Just a thought while I was answering an email today.

Hope it helps to make us debt-free,


Tuesday, July 05, 2011

The Frugality of Filipinos in Guam

Hafa Adai!! (Welcome). I have been away for a while. I was in Guam for the last six days. Guam is a US territory. I was told that 45% of those who live in Gaum are Filipinos. The main stay are of course the Chamoros, a native of Guam. Surprisingly, they have Filipino sounding surnames like Reyes, Bautista, Javier, etc. The reason for this was the influence of the Spaniards, who colonized them earlier. As a matter of fact, Magellan landed first in Guam before landing in Cebu.
Guam is highly dependent of the Japanese economy. Most of the tourist come from Japan and Korea. Tourism is the number one industry of Guam. Of course there is the US Naval Base, also the main source of income for many of the Guamanian.

So what has this got to do with debt-free life?

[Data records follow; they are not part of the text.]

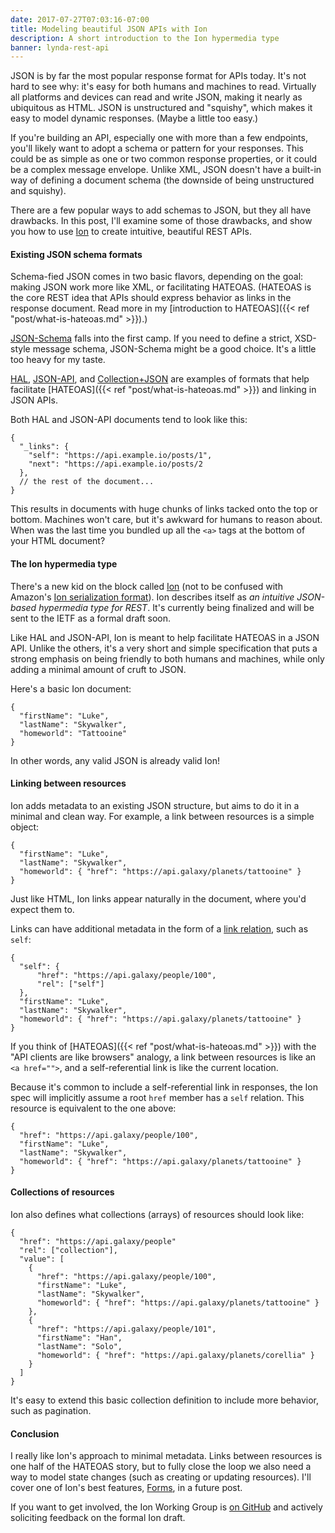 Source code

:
 ```yaml
---
date: 2017-07-27T07:03:16-07:00
title: Modeling beautiful JSON APIs with Ion
description: A short introduction to the Ion hypermedia type
banner: lynda-rest-api
---
```


JSON is by far the most popular response format for APIs today. It's not hard to see why: it's easy for both humans and machines to read. Virtually all platforms and devices can read and write JSON, making it nearly as ubiquitous as HTML. JSON is unstructured and "squishy", which makes it easy to model dynamic responses. (Maybe a little too easy.)

If you're building an API, especially one with more than a few endpoints, you'll likely want to adopt a schema or pattern for your responses. This could be as simple as one or two common response properties, or it could be a complex message envelope. Unlike XML, JSON doesn't have a built-in way of defining a document schema (the downside of being unstructured and squishy).

There are a few popular ways to add schemas to JSON, but they all have drawbacks. In this post, I'll examine some of those drawbacks, and show you how to use [Ion][ion-def] to create intuitive, beautiful REST APIs.

<!--more-->

#### Existing JSON schema formats

Schema-fied JSON comes in two basic flavors, depending on the goal: making JSON work more like XML, or facilitating HATEOAS. (HATEOAS is the core REST idea that APIs should express behavior as links in the response document. Read more in my [introduction to HATEOAS]({{< ref "post/what-is-hateoas.md" >}}).)

[JSON-Schema][json-schema-def] falls into the first camp. If you need to define a strict, XSD-style message schema, JSON-Schema might be a good choice. It's a little too heavy for my taste.

[HAL][hal-def], [JSON-API][json-api-def], and [Collection+JSON][collection-json-def] are examples of formats that help facilitate [HATEOAS]({{< ref "post/what-is-hateoas.md" >}}) and linking in JSON APIs.

Both HAL and JSON-API documents tend to look like this:

```
{
  "_links": {
    "self": "https://api.example.io/posts/1",
    "next": "https://api.example.io/posts/2
  },
  // the rest of the document...
}
```

This results in documents with huge chunks of links tacked onto the top or bottom. Machines won't care, but it's awkward for humans to reason about. When was the last time you bundled up all the `<a>` tags at the bottom of your HTML document?

#### The Ion hypermedia type

There's a new kid on the block called [Ion][ion-def] (not to be confused with Amazon's [Ion serialization format][amazon-ion-def]). Ion describes itself as _an intuitive JSON-based hypermedia type for REST_. It's currently being finalized and will be sent to the IETF as a formal draft soon.

Like HAL and JSON-API, Ion is meant to help facilitate HATEOAS in a JSON API. Unlike the others, it's a very short and simple specification that puts a strong emphasis on being friendly to both humans and machines, while only adding a minimal amount of cruft to JSON.

Here's a basic Ion document:

```
{
  "firstName": "Luke",
  "lastName": "Skywalker",
  "homeworld": "Tattooine"
}
```

In other words, any valid JSON is already valid Ion!

#### Linking between resources

Ion adds metadata to an existing JSON structure, but aims to do it in a minimal and clean way. For example, a link between resources is a simple object:

```
{
  "firstName": "Luke",
  "lastName": "Skywalker",
  "homeworld": { "href": "https://api.galaxy/planets/tattooine" }
}
```

Just like HTML, Ion links appear naturally in the document, where you'd expect them to.

Links can have additional metadata in the form of a [link relation][link-relations], such as `self`:

```
{
  "self": {
      "href": "https://api.galaxy/people/100",
      "rel": ["self"]
  },
  "firstName": "Luke",
  "lastName": "Skywalker",
  "homeworld": { "href": "https://api.galaxy/planets/tattooine" }
}
```

If you think of [HATEOAS]({{< ref "post/what-is-hateoas.md" >}}) with the "API clients are like browsers" analogy, a link between resources is like an `<a href="">`, and a self-referential link is like the current location.

Because it's common to include a self-referential link in responses, the Ion spec will implicitly assume a root `href` member has a `self` relation. This resource is equivalent to the one above:

```
{
  "href": "https://api.galaxy/people/100",
  "firstName": "Luke",
  "lastName": "Skywalker",
  "homeworld": { "href": "https://api.galaxy/planets/tattooine" }
}
```


#### Collections of resources

Ion also defines what collections (arrays) of resources should look like:

```
{
  "href": "https://api.galaxy/people"
  "rel": ["collection"],
  "value": [
    {
      "href": "https://api.galaxy/people/100",
      "firstName": "Luke",
      "lastName": "Skywalker",
      "homeworld": { "href": "https://api.galaxy/planets/tattooine" }
    },
    {
      "href": "https://api.galaxy/people/101",
      "firstName": "Han",
      "lastName": "Solo",
      "homeworld": { "href": "https://api.galaxy/planets/corellia" }
    }
  ]
}
```

It's easy to extend this basic collection definition to include more behavior, such as pagination.

#### Conclusion

I really like Ion's approach to minimal metadata. Links between resources is one half of the HATEOAS story, but to fully close the loop we also need a way to model state changes (such as creating or updating resources). I'll cover one of Ion's best features, [Forms][ion-forms], in a future post.

If you want to get involved, the Ion Working Group is [on GitHub][ionwg-github] and actively soliciting feedback on the formal Ion draft.


[json-schema-def]: http://json-schema.org
[hal-def]: http://stateless.co/hal_specification.html
[json-api-def]: http://jsonapi.org/
[collection-json-def]: http://amundsen.com/media-types/collection/
[ion-def]: https://ionwg.org
[amazon-ion-def]: https://amzn.github.io/ion-docs/index.html
[link-relations]: https://www.iana.org/assignments/link-relations/link-relations.xhtml#link-relations-1
[ion-forms]: https://ionwg.org/#forms
[ionwg-github]: https://github.com/ionwg/ion-doc/issues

Well, for one, I personally got over the temptation to spend over my budget. It was so tempting to buy things there, being a tourist-centered state. It was good that for the last three days of our stay, my uncle and auntie took us into their home. Thanks to the wonderful hospitality of the Valencias! We owe you one.

The main reason why we were in Guam was to look into the possibility of doing business there. With the planned transfer of the US Naval base from Okinawa, Japan to Guam, there will be an influx of construction activity to house the more than 8,000 navy personnel which is estimated to be transferred to Guam. This will happen anytime after 2014!

I was able to talk with Filipino immigrants, who gave me an overview of their lives in Guam. They told me that credit rating is very important in Guam, just like in the US mainland. You buy most of things you need using your credit card. The thing that distinguished these Filipinos there was their sense of frugality. They work with a vision to build their own home built by themselves! (Can you believe that?)  The houses have roofs made of concrete, everything was made of concrete! I was amazed to see them prosper. They save money to send their children to school in the mainland.

Frugality. A distinguishing mark of many Filipinos in Guam. Why not?

To your debt-free life,

P.S. Did you know that Guam can be toured in half a day! How true  to their expression: Hafa Adai!!